Un ritorno alla collegialità e, in qualche misura, alla normalità. È questo il segnale che Papa Leone XIV sembra voler lanciare con la convocazione di un concistoro straordinario per il 7 e 8 gennaio 2026, all’indomani della chiusura della Porta Santa del Giubileo della Speranza. Una scelta che segna una certa discontinuità rispetto alla prassi del pontificato precedente, quando Papa Francesco aveva istituito nel 2013 il cosiddetto “Consiglio degli otto”, un gruppo ristretto di cardinali incaricati di assistere il Pontefice nel governo della Chiesa universale.
All’epoca, Jorge Mario Bergoglio aveva voluto imprimere una svolta decisa alla macchina curiale, ancora strutturata secondo l’impianto centralizzatore voluto da Paolo VI. Il cuore del potere era rimasto saldamente ancorato alla Segreteria di Stato, mentre molti dicasteri risultavano marginalizzati. Il Consiglio ristretto, nelle intenzioni di Francesco, avrebbe dovuto snellire i processi decisionali e rendere più efficiente la governance vaticana. Tuttavia, non mancarono le perplessità: diversi cardinali, soprattutto tra quelli esclusi dal nuovo assetto, lamentarono una perdita di collegialità e una marginalizzazione del Collegio cardinalizio.
Leone, pur non rinnegando l’eredità del suo predecessore, sembra voler correggere la rotta. Il suo stile, più sobrio e istituzionale, punta a ricucire il tessuto della collegialità episcopale, restituendo al Collegio cardinalizio un ruolo centrale nel discernimento e nella guida della Chiesa. La convocazione del concistoro straordinario, che non prevede la creazione di nuovi cardinali, è un chiaro invito alla corresponsabilità, alla riflessione condivisa, all’ascolto delle diverse voci che compongono la cattolicità.
Tra i temi che saranno messi sul tavolo: la riforma della Curia Romana, il ruolo del Sinodo dei Vescovi, la missione della Chiesa nei contesti secolarizzati, la valorizzazione delle Chiese locali e il rapporto tra centro e periferie. In un momento decisivo per la Chiesa, Leone sembra voler riaffermare il principio che il governo non può essere appannaggio di pochi, ma deve scaturire da un confronto ampio, franco e radicato nella tradizione.

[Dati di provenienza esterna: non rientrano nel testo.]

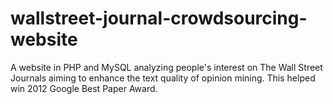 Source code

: wallstreet-journal-crowdsourcing-website
========================================

A website in PHP and MySQL analyzing people's interest on The Wall Street Journals aiming to enhance the text quality of opinion mining. This helped win 2012 Google Best Paper Award. 
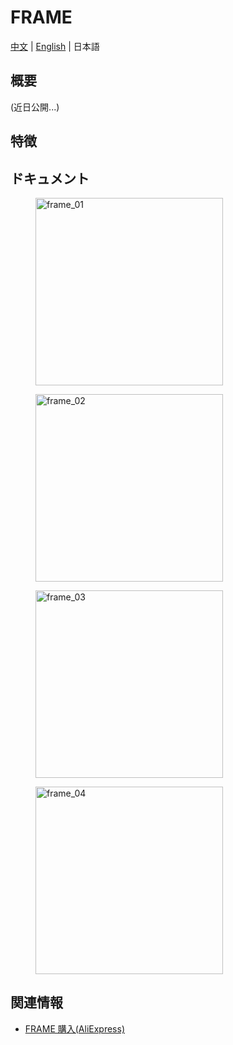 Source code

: # FRAME

[中文](zh_CN/product_documents/accessories/frame) | [English](en/product_documents/accessories/frame) | 日本語

## 概要

(近日公開...)

## 特徴

## ドキュメント

<figure>
    <img src="assets/img/product_pics/accessories/frame_01.jpg" alt="frame_01" width="300px" height="300px">
</figure>
<figure>
    <img src="assets/img/product_pics/accessories/frame_02.jpg" alt="frame_02" width="300px" height="300px">
</figure>
<figure>
    <img src="assets/img/product_pics/accessories/frame_03.jpg" alt="frame_03" width="300px" height="300px">
</figure>
<figure>
    <img src="assets/img/product_pics/accessories/frame_04.jpg" alt="frame_04" width="300px" height="300px">
</figure>

## 関連情報

- [FRAME 購入(AliExpress)](https://www.aliexpress.com/store/product/M5Stack-2/3226069_32874948519.html) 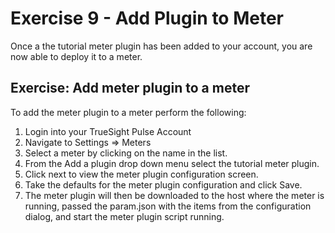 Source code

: Exercise 9 - Add Plugin to Meter
================================

Once a the tutorial meter plugin has been added to your account,
you are now able to deploy it to a meter.

## Exercise: Add meter plugin to a meter

To add the meter plugin to a meter perform the following:

1. Login into your TrueSight Pulse Account
2. Navigate to Settings => Meters
3. Select a meter by clicking on the name in the list.
4. From the Add a plugin drop down menu select the tutorial meter plugin.
5. Click next to view the meter plugin configuration screen.
6. Take the defaults for the meter plugin configuration and click Save.
7. The meter plugin will then be downloaded to the host where the meter is running,
passed the param.json with the items from the configuration dialog,
and start the meter plugin script running.

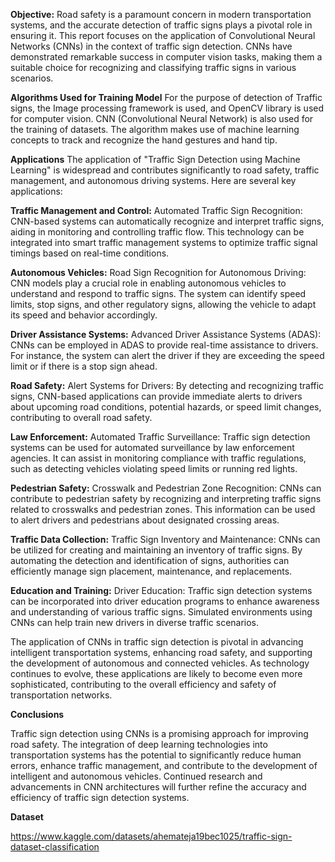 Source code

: **Objective:**
Road safety is a paramount concern in modern transportation systems, and the accurate detection of traffic signs plays a pivotal role in ensuring it.
This report focuses on the application of Convolutional Neural Networks (CNNs) in the context of traffic sign detection.
CNNs have demonstrated remarkable success in computer vision tasks, making them a suitable choice for recognizing and classifying traffic signs in various scenarios.
	
 **Algorithms Used for Training Model**
For the purpose of detection of Traffic signs, the Image processing framework is used, and OpenCV library is used for computer vision.
CNN (Convolutional Neural Network) is also used for the training of datasets. The algorithm makes use of machine learning concepts to track and recognize the hand gestures and hand tip.

**Applications**
The application of "Traffic Sign Detection using Machine Learning" is widespread and contributes significantly to road safety, traffic management, and autonomous driving systems. Here are several key applications:

**Traffic Management and Control:**
Automated Traffic Sign Recognition: CNN-based systems can automatically recognize and interpret traffic signs, aiding in monitoring and controlling traffic flow. This technology can be integrated into smart traffic management systems to optimize traffic signal timings based on real-time conditions.

**Autonomous Vehicles:**
Road Sign Recognition for Autonomous Driving: CNN models play a crucial role in enabling autonomous vehicles to understand and respond to traffic signs. The system can identify speed limits, stop signs, and other regulatory signs, allowing the vehicle to adapt its speed and behavior accordingly.

**Driver Assistance Systems:**
Advanced Driver Assistance Systems (ADAS): CNNs can be employed in ADAS to provide real-time assistance to drivers. For instance, the system can alert the driver if they are exceeding the speed limit or if there is a stop sign ahead.

**Road Safety:**
Alert Systems for Drivers: By detecting and recognizing traffic signs, CNN-based applications can provide immediate alerts to drivers about upcoming road conditions, potential hazards, or speed limit changes, contributing to overall road safety.
 
**Law Enforcement:**
Automated Traffic Surveillance: Traffic sign detection systems can be used for automated surveillance by law enforcement agencies. It can assist in monitoring compliance with traffic regulations, such as detecting vehicles violating speed limits or running red lights.

**Pedestrian Safety:**
Crosswalk and Pedestrian Zone Recognition: CNNs can contribute to pedestrian safety by recognizing and interpreting traffic signs related to crosswalks and pedestrian zones. This information can be used to alert drivers and pedestrians about designated crossing areas.

**Traffic Data Collection:**
Traffic Sign Inventory and Maintenance: CNNs can be utilized for creating and maintaining an inventory of traffic signs. By automating the detection and identification of signs, authorities can efficiently manage sign placement, maintenance, and replacements.

**Education and Training:**
Driver Education: Traffic sign detection systems can be incorporated into driver education programs to enhance awareness and understanding of various traffic signs. Simulated environments using CNNs can help train new drivers in diverse traffic scenarios.

The application of CNNs in traffic sign detection is pivotal in advancing intelligent transportation systems, enhancing road safety, and supporting the development of autonomous and connected vehicles. As technology continues to evolve, these applications are likely to become even more sophisticated, contributing to the overall efficiency and safety of transportation networks.


**Conclusions**

Traffic sign detection using CNNs is a promising approach for improving road safety. 
The integration of deep learning technologies into transportation systems has the potential to significantly reduce human errors, enhance traffic management, and contribute to the development of intelligent and autonomous vehicles.
Continued research and advancements in CNN architectures will further refine the accuracy and efficiency of traffic sign detection systems.
 
**Dataset**

https://www.kaggle.com/datasets/ahemateja19bec1025/traffic-sign-dataset-classification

Il concistoro, del resto, ha sempre rappresentato un momento cruciale nella vita della Chiesa. Basti ricordare che fu proprio durante un concistoro, l’11 febbraio 2013, che Benedetto XVI annunciò la sua storica rinuncia al pontificato. Oggi, a distanza di tredici anni, un altro concistoro potrebbe segnare un nuovo inizio. Non si tratta tanto di una rottura, quanto di una ricomposizione. Un gesto che, nella sua sobrietà, restituisce dignità al Collegio cardinalizio e rilancia l’idea di una Chiesa che decide insieme, cammina insieme, prega insieme.